2. Study Areas and Data

2.1. Study Areas

The study areas of three national protected areas in Fujian Province, China were selected, the Meihuashan National Nature Reserve (MHS), the Minjiangyuan National Nature Reserve (MJY), and Wuyishan National Park (WYS) (Figure 1). They are located in a typical subtropical monsoon climate zone. The elevation and the slope of these protected areas are listed in

Table 1. Solar angles of Landsat 8 OLI images and topographic factors of the protected areas of MHS, MJY and WYS.
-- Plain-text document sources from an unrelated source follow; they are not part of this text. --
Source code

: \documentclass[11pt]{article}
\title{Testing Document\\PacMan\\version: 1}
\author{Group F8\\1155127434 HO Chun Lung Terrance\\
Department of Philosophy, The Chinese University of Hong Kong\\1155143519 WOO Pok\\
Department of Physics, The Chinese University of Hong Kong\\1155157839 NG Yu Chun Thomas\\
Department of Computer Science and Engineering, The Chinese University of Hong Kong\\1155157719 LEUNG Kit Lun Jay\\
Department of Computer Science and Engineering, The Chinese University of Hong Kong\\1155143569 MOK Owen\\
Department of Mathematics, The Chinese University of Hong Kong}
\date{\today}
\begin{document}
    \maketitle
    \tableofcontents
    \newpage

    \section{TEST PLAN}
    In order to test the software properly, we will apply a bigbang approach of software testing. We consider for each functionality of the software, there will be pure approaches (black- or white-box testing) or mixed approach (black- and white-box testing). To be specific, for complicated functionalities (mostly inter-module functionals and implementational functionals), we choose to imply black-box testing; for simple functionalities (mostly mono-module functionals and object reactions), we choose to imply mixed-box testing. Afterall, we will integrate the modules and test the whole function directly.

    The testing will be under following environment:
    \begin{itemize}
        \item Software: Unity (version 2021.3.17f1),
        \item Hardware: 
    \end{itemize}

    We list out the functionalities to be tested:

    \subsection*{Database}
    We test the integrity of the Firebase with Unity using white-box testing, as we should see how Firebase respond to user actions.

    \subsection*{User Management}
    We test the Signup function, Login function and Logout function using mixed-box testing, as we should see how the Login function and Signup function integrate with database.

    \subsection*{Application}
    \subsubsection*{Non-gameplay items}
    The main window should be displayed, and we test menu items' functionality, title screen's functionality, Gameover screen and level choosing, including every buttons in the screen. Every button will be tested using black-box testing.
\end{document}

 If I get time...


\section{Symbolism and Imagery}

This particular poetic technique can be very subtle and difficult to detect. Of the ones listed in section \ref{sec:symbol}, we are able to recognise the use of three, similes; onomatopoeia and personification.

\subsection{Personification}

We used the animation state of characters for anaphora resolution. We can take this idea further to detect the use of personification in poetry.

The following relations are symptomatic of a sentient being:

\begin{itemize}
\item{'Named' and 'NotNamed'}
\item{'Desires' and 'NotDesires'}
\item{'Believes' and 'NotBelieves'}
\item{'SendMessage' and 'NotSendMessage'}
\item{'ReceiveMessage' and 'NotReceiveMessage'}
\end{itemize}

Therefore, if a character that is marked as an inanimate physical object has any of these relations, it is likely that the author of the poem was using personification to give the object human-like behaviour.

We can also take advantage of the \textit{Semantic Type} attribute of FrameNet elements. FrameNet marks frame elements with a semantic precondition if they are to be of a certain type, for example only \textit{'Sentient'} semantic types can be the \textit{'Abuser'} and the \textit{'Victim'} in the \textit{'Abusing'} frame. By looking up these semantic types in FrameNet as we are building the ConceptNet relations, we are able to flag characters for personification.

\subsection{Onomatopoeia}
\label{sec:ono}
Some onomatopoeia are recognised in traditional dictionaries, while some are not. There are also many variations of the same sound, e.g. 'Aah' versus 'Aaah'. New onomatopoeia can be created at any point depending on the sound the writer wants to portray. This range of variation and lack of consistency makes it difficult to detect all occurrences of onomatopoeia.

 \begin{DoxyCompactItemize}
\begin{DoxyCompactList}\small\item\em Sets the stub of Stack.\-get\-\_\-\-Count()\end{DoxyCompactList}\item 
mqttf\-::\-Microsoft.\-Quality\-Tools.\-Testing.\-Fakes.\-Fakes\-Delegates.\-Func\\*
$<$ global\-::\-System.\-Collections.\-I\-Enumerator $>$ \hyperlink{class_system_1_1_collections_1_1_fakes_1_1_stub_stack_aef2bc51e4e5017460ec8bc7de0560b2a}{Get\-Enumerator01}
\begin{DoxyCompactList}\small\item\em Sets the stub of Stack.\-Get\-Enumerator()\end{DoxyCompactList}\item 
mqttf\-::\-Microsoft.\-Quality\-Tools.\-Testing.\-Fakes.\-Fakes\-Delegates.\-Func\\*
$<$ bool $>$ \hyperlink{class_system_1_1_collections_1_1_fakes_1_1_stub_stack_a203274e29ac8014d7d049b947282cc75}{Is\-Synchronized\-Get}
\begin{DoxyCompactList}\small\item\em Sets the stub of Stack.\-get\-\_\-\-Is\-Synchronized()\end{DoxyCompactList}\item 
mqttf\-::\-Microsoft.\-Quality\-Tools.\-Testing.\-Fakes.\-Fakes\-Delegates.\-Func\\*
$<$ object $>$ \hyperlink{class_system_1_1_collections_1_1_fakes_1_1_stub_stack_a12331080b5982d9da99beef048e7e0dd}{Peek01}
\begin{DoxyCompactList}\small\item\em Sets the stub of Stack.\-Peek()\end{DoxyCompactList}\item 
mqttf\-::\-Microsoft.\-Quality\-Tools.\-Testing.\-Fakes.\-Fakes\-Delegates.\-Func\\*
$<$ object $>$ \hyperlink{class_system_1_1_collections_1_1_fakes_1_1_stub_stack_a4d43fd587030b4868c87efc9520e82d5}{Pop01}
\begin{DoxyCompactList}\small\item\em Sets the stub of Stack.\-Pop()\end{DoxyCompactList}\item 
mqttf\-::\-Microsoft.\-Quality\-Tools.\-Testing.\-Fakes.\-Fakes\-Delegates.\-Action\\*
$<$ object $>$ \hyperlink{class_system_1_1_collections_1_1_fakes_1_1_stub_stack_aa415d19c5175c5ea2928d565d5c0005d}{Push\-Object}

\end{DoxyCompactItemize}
Path/Row	Sun Azimuth (°)	Sun Elevation (°)	Reserve Located	Elevation (m)	Slope (°)
120/42	152.56	46.84	MHS	224~1842	0~71.3
			MJY	250~1858	0~73.0
120/41	153.57	45.66	WYS	138~2160	0~73.5

. MHS (25°15′14″–25°35′44″N, 116°45′25″–116°57′33″E) was established in September 1988 and is located in the southwest of Fujian Province, covering an area of 221.68 km². It has an annual precipitation of 1700 mm–2000 mm and an annual temperature of 13 °C–18 °C. MJY (25°35′47″–26°49′56″N, 116°46′41″–116°59′24″E) was established in February 2006 and is located in the west of Fujian Province, covering an area of 130.22 km². It has an annual precipitation mean of about 1775 mm and an annual temperature mean of approximately 16.7 °C. WYS (27°31′20″–27°55′49″N, 117°24′12″–117°59′19″E) is located in the north of Fujian Province and was established in September 2021. It was developed from the Wuyishan National Nature Reserve (WYSr), which was set up in April 1979 and joined the International Man and Biosphere Reserve Network of UNESCO in 1987 [51,52,53]. WYS covers an area of 1027.8 km², has an annual precipitation mean of more than 2000 mm, and an annual temperature mean of approximately 12 °C; it is famous for its majestic mountainous appearance and biodiversity.

2.2. Data

Two scenes from Landsat 8 Operational Land Imager (OLI) multi-spectral images (Path/Row of 120/41 and 120/42) with a 30-m spatial resolution, acquired on 28 October 2018, were downloaded from the Geospatial Data Cloud site, Computer Network Information Center, the Chinese Academy of Sciences (http://www.gscloud.cn, accessed on 13 May 2021). The sun azimuth and elevation of these images are listed in Table 1. The 30-m Advanced Spaceborne Thermal Emission and Reflection Radiometer Global Digital Elevation Model Version 2 (ASTER GDEM V2) was also obtained from the same website. The image digital number (DN) was transformed into radiance using the band gain and bias provided by the image metadata, and the physical parameters of the surface reflectance (ρ) were obtained using the atmospheric correction of the fast line-of-sight atmospheric analysis of spectral hypercubes (FLAASH).

3. Methods

We developed a new calculation algorithm using block information entropy (BIE-algorithm) to calculate an improved SEVI that includes slope resampling, block detection, SEVI calculation, information entropy comparison, and adjustment factor selection. After the performance evaluation of the SEVI, computed using the BIE-algorithm, the vegetation of protected areas was monitored and analyzed using the improved SEVI (Figure 2).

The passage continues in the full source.